Repeat every record exactly, but keep images out of the copy.

BEGIN INPUT DATA

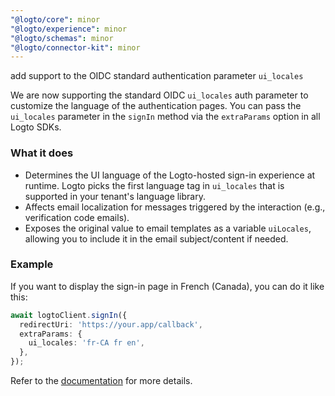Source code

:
 ```yaml
---
"@logto/core": minor
"@logto/experience": minor
"@logto/schemas": minor
"@logto/connector-kit": minor
---
```


add support to the OIDC standard authentication parameter `ui_locales`

We are now supporting the standard OIDC `ui_locales` auth parameter to customize the language of the authentication pages. You can pass the `ui_locales` parameter in the `signIn` method via the `extraParams` option in all Logto SDKs.

### What it does

- Determines the UI language of the Logto-hosted sign-in experience at runtime. Logto picks the first language tag in `ui_locales` that is supported in your tenant's language library.
- Affects email localization for messages triggered by the interaction (e.g., verification code emails).
- Exposes the original value to email templates as a variable `uiLocales`, allowing you to include it in the email subject/content if needed.

### Example

If you want to display the sign-in page in French (Canada), you can do it like this:

```ts
await logtoClient.signIn({
  redirectUri: 'https://your.app/callback',
  extraParams: {
    ui_locales: 'fr-CA fr en',
  },
});
```

Refer to the [documentation](https://docs.logto.io/end-user-flows/authentication-parameters/ui-locales) for more details.

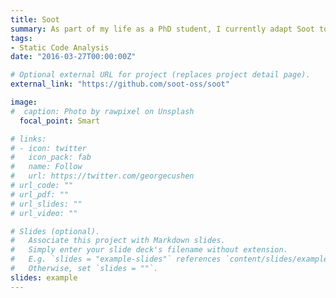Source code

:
```yaml
---
title: Soot
summary: As part of my life as a PhD student, I currently adapt Soot to work with **Java 9**.
tags:
- Static Code Analysis
date: "2016-03-27T00:00:00Z"

# Optional external URL for project (replaces project detail page).
external_link: "https://github.com/soot-oss/soot"

image:
#  caption: Photo by rawpixel on Unsplash
  focal_point: Smart

# links:
# - icon: twitter
#   icon_pack: fab
#   name: Follow
#   url: https://twitter.com/georgecushen
# url_code: ""
# url_pdf: ""
# url_slides: ""
# url_video: ""

# Slides (optional).
#   Associate this project with Markdown slides.
#   Simply enter your slide deck's filename without extension.
#   E.g. `slides = "example-slides"` references `content/slides/example-slides.md`.
#   Otherwise, set `slides = ""`.
slides: example
---
```

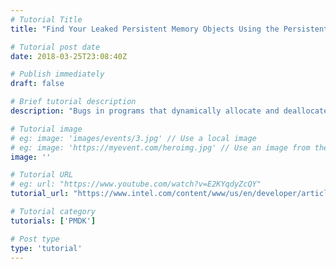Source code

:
 ```yaml
---
# Tutorial Title
title: "Find Your Leaked Persistent Memory Objects Using the Persistent Memory Development Kit"

# Tutorial post date
date: 2018-03-25T23:08:40Z

# Publish immediately
draft: false

# Brief tutorial description
description: "Bugs in programs that dynamically allocate and deallocate objects have the potential to leak memory. Persistent memory (PMEM) code is no different."

# Tutorial image
# eg: image: 'images/events/3.jpg' // Use a local image
# eg: image: 'https://myevent.com/heroimg.jpg' // Use an image from the event website
image: ''

# Tutorial URL
# eg: url: "https://www.youtube.com/watch?v=E2KYqdyZcQY"
tutorial_url: "https://www.intel.com/content/www/us/en/developer/articles/code-sample/find-your-leaked-persistent-memory-objects-using-persistent-memory-development-kit-pmdk.html"

# Tutorial category
tutorials: ['PMDK']

# Post type
type: 'tutorial'
---
```


<!--- Do not write any content here. The front matter is the only required information. -->

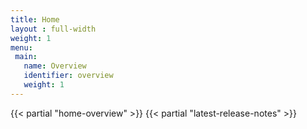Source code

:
 ```yaml
---
title: Home
layout : full-width
weight: 1
menu:
 main:
   name: Overview
   identifier: overview
   weight: 1 
---
```


{{< partial "home-overview" >}}
{{< partial "latest-release-notes" >}}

END INPUT DATA

[SOLVED PROBLEM]:
Source code

:
 ```yaml
---
"@logto/core": minor
"@logto/experience": minor
"@logto/schemas": minor
"@logto/connector-kit": minor
---
```


add support to the OIDC standard authentication parameter `ui_locales`

We are now supporting the standard OIDC `ui_locales` auth parameter to customize the language of the authentication pages. You can pass the `ui_locales` parameter in the `signIn` method via the `extraParams` option in all Logto SDKs.

### What it does

- Determines the UI language of the Logto-hosted sign-in experience at runtime. Logto picks the first language tag in `ui_locales` that is supported in your tenant's language library.
- Affects email localization for messages triggered by the interaction (e.g., verification code emails).
- Exposes the original value to email templates as a variable `uiLocales`, allowing you to include it in the email subject/content if needed.

### Example

If you want to display the sign-in page in French (Canada), you can do it like this:

```ts
await logtoClient.signIn({
  redirectUri: 'https://your.app/callback',
  extraParams: {
    ui_locales: 'fr-CA fr en',
  },
});
```

Refer to the [documentation](https://docs.logto.io/end-user-flows/authentication-parameters/ui-locales) for more details.

Source code

:
```yaml
---
title: Soot
summary: As part of my life as a PhD student, I currently adapt Soot to work with **Java 9**.
tags:
- Static Code Analysis
date: "2016-03-27T00:00:00Z"

# Optional external URL for project (replaces project detail page).
external_link: "https://github.com/soot-oss/soot"

image:
#  caption: Photo by rawpixel on Unsplash
  focal_point: Smart

# links:
# - icon: twitter
#   icon_pack: fab
#   name: Follow
#   url: https://twitter.com/georgecushen
# url_code: ""
# url_pdf: ""
# url_slides: ""
# url_video: ""

# Slides (optional).
#   Associate this project with Markdown slides.
#   Simply enter your slide deck's filename without extension.
#   E.g. `slides = "example-slides"` references `content/slides/example-slides.md`.
#   Otherwise, set `slides = ""`.
slides: example
---
```

Source code

:
 ```yaml
---
# Tutorial Title
title: "Find Your Leaked Persistent Memory Objects Using the Persistent Memory Development Kit"

# Tutorial post date
date: 2018-03-25T23:08:40Z

# Publish immediately
draft: false

# Brief tutorial description
description: "Bugs in programs that dynamically allocate and deallocate objects have the potential to leak memory. Persistent memory (PMEM) code is no different."

# Tutorial image
# eg: image: 'images/events/3.jpg' // Use a local image
# eg: image: 'https://myevent.com/heroimg.jpg' // Use an image from the event website
image: ''

# Tutorial URL
# eg: url: "https://www.youtube.com/watch?v=E2KYqdyZcQY"
tutorial_url: "https://www.intel.com/content/www/us/en/developer/articles/code-sample/find-your-leaked-persistent-memory-objects-using-persistent-memory-development-kit-pmdk.html"

# Tutorial category
tutorials: ['PMDK']

# Post type
type: 'tutorial'
---
```


<!--- Do not write any content here. The front matter is the only required information. -->

Source code

:
 ```yaml
---
title: Home
layout : full-width
weight: 1
menu:
 main:
   name: Overview
   identifier: overview
   weight: 1 
---
```


{{< partial "home-overview" >}}
{{< partial "latest-release-notes" >}}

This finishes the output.